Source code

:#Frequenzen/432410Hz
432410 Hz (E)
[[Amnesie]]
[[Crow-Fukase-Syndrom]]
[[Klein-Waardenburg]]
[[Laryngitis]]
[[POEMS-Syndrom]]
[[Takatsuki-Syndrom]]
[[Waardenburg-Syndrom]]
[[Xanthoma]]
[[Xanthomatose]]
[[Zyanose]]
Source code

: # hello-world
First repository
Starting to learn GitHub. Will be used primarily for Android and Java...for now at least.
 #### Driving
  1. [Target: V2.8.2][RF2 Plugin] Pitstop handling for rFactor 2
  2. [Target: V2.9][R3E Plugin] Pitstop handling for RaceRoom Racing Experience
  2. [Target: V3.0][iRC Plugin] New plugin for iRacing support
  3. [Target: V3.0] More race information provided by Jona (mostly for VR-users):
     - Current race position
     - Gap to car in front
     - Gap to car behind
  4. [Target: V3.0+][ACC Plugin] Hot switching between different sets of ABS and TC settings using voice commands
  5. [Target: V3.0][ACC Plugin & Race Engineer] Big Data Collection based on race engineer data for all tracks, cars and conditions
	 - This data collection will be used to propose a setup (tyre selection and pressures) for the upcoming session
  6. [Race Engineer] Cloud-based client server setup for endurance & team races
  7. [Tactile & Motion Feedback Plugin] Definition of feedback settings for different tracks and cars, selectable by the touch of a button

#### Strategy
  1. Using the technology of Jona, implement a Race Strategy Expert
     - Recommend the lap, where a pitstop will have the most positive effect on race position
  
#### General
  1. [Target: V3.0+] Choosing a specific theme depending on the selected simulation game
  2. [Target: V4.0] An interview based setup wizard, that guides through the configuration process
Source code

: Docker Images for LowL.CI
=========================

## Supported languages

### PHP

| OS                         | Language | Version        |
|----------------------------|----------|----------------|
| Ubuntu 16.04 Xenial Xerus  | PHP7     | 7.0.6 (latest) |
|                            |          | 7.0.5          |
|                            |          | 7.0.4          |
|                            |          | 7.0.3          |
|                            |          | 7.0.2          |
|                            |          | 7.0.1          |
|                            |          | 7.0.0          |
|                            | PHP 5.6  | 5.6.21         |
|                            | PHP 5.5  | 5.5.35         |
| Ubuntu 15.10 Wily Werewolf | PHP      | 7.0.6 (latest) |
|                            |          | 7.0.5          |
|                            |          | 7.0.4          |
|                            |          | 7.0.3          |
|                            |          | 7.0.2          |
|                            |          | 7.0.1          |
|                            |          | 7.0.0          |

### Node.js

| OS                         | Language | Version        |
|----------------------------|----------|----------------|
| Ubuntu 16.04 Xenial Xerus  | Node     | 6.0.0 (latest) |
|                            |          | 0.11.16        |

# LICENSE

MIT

Exercise prompt: Of the lines above, output exactly those from the line bearing "4. [Target: V3.0+][ACC" through the line bearing "6. [Race Engineer]", inclusive.

Problem solution:
  4. [Target: V3.0+][ACC Plugin] Hot switching between different sets of ABS and TC settings using voice commands
  5. [Target: V3.0][ACC Plugin & Race Engineer] Big Data Collection based on race engineer data for all tracks, cars and conditions
	 - This data collection will be used to propose a setup (tyre selection and pressures) for the upcoming session
  6. [Race Engineer] Cloud-based client server setup for endurance & team races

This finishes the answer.